To do:
Below are the records; collect from them each line containing the string "preto".

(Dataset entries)
*** Block opens ***

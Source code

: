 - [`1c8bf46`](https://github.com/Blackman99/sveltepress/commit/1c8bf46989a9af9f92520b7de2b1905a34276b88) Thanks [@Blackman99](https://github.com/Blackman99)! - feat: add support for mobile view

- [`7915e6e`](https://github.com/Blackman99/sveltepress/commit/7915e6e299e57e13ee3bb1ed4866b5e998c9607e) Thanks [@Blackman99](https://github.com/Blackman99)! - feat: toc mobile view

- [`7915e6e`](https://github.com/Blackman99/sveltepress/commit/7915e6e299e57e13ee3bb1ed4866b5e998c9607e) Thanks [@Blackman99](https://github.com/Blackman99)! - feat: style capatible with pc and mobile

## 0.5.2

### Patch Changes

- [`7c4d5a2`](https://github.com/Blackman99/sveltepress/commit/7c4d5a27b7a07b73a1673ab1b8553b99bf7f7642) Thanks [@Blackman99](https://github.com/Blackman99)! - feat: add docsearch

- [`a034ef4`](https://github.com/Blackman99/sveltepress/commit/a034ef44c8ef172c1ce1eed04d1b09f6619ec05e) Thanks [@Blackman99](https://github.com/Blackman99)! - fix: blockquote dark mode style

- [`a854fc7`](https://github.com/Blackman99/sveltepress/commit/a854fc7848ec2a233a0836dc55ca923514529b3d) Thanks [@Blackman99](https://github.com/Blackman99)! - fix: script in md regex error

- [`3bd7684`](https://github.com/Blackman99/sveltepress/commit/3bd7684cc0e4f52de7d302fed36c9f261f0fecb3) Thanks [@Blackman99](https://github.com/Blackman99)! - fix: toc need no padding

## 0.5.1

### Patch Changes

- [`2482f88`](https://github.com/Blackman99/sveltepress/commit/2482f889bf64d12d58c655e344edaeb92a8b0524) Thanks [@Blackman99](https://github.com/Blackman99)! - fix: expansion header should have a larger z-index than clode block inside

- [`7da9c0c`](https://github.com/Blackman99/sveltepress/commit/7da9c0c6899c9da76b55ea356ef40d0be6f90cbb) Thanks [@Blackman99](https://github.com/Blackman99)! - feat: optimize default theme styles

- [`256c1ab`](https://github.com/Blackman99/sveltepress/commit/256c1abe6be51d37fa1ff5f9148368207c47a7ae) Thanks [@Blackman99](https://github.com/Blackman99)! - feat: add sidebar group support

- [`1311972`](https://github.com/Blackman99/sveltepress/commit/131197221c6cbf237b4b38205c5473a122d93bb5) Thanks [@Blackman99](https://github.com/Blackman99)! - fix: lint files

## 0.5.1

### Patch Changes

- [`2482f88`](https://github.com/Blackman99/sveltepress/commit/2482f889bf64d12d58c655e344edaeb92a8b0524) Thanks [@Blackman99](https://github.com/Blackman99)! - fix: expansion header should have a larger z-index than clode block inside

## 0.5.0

*** Block closes ***
*** Block opens ***

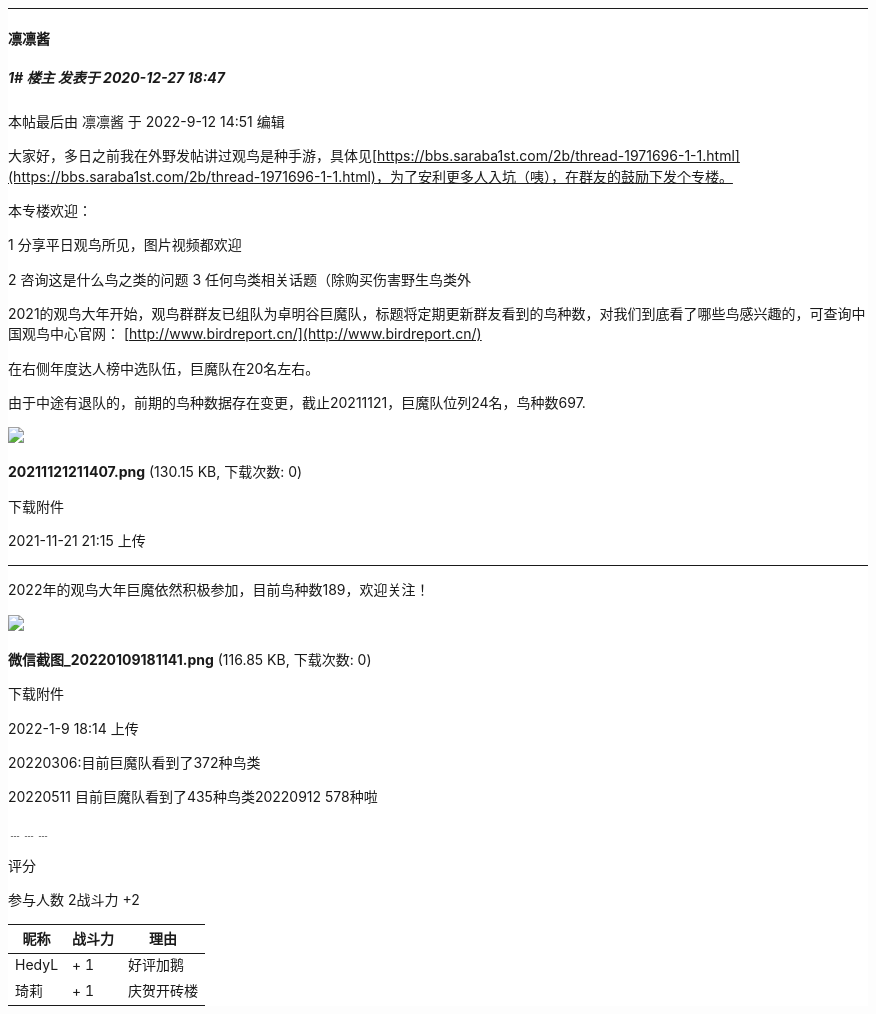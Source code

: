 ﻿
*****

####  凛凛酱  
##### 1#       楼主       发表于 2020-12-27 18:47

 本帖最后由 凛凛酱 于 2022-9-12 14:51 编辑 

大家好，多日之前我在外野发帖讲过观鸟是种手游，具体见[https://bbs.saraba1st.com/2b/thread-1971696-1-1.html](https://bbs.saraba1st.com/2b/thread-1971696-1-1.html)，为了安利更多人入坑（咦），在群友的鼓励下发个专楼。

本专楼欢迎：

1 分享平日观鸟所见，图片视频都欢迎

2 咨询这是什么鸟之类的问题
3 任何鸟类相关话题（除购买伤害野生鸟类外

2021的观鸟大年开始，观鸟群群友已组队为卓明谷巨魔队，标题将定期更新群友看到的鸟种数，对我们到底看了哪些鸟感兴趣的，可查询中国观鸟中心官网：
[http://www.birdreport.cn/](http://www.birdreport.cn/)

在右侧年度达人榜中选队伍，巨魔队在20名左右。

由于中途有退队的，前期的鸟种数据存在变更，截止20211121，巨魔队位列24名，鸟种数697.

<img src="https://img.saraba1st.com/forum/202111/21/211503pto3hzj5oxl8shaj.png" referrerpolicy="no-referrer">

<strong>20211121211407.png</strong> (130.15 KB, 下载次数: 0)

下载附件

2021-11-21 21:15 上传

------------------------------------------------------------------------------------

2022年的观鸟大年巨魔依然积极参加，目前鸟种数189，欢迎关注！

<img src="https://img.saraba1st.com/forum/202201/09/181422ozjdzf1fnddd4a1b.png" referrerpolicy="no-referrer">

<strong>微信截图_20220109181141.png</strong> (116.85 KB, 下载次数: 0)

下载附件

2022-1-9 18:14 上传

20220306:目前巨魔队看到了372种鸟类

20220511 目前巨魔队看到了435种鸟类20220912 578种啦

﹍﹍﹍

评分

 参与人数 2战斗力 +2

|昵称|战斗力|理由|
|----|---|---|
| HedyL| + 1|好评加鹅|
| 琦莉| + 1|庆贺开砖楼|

*** Block closes ***
*** Block opens ***

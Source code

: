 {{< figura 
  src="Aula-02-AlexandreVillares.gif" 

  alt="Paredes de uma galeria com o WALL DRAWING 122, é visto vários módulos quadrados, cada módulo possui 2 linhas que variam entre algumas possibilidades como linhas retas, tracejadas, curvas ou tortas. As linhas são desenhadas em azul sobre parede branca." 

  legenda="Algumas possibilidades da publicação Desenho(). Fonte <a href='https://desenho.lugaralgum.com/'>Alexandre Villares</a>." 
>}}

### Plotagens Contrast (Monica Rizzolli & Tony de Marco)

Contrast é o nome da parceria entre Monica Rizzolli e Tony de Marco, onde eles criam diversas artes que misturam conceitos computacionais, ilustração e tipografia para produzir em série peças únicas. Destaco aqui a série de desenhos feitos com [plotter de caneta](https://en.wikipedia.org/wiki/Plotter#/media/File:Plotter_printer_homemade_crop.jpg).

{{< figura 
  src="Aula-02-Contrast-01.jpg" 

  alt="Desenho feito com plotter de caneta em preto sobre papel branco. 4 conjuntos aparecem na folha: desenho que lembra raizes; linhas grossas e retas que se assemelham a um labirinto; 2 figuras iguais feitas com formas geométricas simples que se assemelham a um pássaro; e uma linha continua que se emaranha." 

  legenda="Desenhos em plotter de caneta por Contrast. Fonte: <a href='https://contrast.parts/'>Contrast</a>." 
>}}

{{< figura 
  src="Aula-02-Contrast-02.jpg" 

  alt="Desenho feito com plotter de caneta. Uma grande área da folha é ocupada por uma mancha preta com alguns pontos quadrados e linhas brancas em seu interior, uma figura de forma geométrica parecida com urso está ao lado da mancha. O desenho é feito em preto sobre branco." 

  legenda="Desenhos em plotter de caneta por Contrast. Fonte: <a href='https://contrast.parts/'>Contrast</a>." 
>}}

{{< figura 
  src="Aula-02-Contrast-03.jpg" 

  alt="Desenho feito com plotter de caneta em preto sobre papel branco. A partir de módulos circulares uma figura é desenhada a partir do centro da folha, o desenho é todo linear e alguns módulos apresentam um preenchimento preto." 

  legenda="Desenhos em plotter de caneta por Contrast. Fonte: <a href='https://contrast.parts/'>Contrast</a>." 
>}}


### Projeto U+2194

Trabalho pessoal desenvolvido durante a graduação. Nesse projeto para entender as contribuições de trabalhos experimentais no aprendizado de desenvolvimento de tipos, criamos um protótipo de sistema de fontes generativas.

*** Block closes ***

The completed task:
  alt="Desenho feito com plotter de caneta em preto sobre papel branco. 4 conjuntos aparecem na folha: desenho que lembra raizes; linhas grossas e retas que se assemelham a um labirinto; 2 figuras iguais feitas com formas geométricas simples que se assemelham a um pássaro; e uma linha continua que se emaranha." 
  alt="Desenho feito com plotter de caneta. Uma grande área da folha é ocupada por uma mancha preta com alguns pontos quadrados e linhas brancas em seu interior, uma figura de forma geométrica parecida com urso está ao lado da mancha. O desenho é feito em preto sobre branco." 
  alt="Desenho feito com plotter de caneta em preto sobre papel branco. A partir de módulos circulares uma figura é desenhada a partir do centro da folha, o desenho é todo linear e alguns módulos apresentam um preenchimento preto." 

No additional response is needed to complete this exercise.